The truth, as Covid-19 has shown us, is this individualistic approach doesn’t work well for public health (even if it does serve us well in other areas). The alternative to not taking collective action is more death. The countries that have done the best against Covid-19 — including Australia, New Zealand, South Korea, and, to a now lesser degree, Germany — all approached the issue collectively, leveraging government aid and public health systems to let people stay home without losing as much income or health insurance, to test and trace infections, and, when necessary, to close down to stop the spread.
In fact, America’s best — and perhaps only — success against Covid-19 so far came about with the power of collective action. The vaccines that are now being shot into the arms of health care workers and people in nursing homes came about with the strong support of various governments, which funded research or, at the very least, paid for tens of millions of doses before the vaccines were even proven to work. Crucially, this came about by acknowledging the structural risks involved in developing a vaccine, particularly that drug companies might be reluctant to gamble on the medications if they may not pan out, and mitigated those risks.
The problem runs deeper than what America did and can do about Covid-19 alone. One advantage that other countries had as the pandemic began is stronger social safety nets, which guaranteed people would retain some income and health care even if a lockdown was needed. The US has no such guarantees — the programs that do exist are notoriously underfunded (hence Congress needing to boost unemployment insurance in its economic relief bills), and far from universal. So while British and German workers could rely on some significant government support even if they lost their jobs, Americans could claim no such certainty.

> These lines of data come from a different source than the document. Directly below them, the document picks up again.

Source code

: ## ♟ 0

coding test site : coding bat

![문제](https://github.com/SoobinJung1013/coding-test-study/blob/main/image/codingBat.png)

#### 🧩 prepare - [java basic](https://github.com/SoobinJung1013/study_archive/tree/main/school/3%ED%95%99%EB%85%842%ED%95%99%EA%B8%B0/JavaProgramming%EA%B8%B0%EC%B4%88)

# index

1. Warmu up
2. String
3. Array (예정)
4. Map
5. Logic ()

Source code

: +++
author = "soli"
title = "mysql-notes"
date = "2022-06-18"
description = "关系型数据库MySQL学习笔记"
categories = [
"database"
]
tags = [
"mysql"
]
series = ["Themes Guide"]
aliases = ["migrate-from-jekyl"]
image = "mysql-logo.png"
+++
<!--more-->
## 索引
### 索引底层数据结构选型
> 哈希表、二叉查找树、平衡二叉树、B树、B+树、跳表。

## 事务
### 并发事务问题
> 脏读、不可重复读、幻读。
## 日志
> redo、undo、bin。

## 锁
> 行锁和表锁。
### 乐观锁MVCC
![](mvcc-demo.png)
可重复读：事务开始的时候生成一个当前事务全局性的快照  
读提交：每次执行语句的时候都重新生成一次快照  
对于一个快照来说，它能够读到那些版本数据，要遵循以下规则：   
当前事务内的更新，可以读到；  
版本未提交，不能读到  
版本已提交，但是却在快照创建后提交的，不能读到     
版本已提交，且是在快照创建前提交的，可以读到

We see that today. Even as Congress nears a deal on economic relief, the truth is it’s already too late for many Americans. With much of the previous stimulus measure expiring, people who lost their jobs have languished for months with little to no support. And even if the new deal passes Congress (which is still uncertain), there will likely be a lag in actually rolling out those benefits to the people who need them, leading to more prolonged suffering. It could have been avoided if these kinds of benefits were permanent, or kicked in automatically if the economy begins to weaken, as government programs in other developed countries do.
That’s just one example. From building up the social safety net to actually funding public health infrastructure to reforming government so it’s more responsive, there’s a lot of work America could do to make sure it’s better equipped to handle crises as they come up. That won’t completely end the need for leadership in troubled times — European countries with large social safety nets have still passed additional economic relief measures — but it would put the US in a much better place.
It won’t be easy. It means committing to a more hands-on governing structure, costing us more in dollars and cents and forcing many Americans to rethink how they view the role of government.
But if Covid-19 has taught us anything, those changes are worth the cost. It begins with taking a structural, rather than individualistic, view of the problems facing the US today.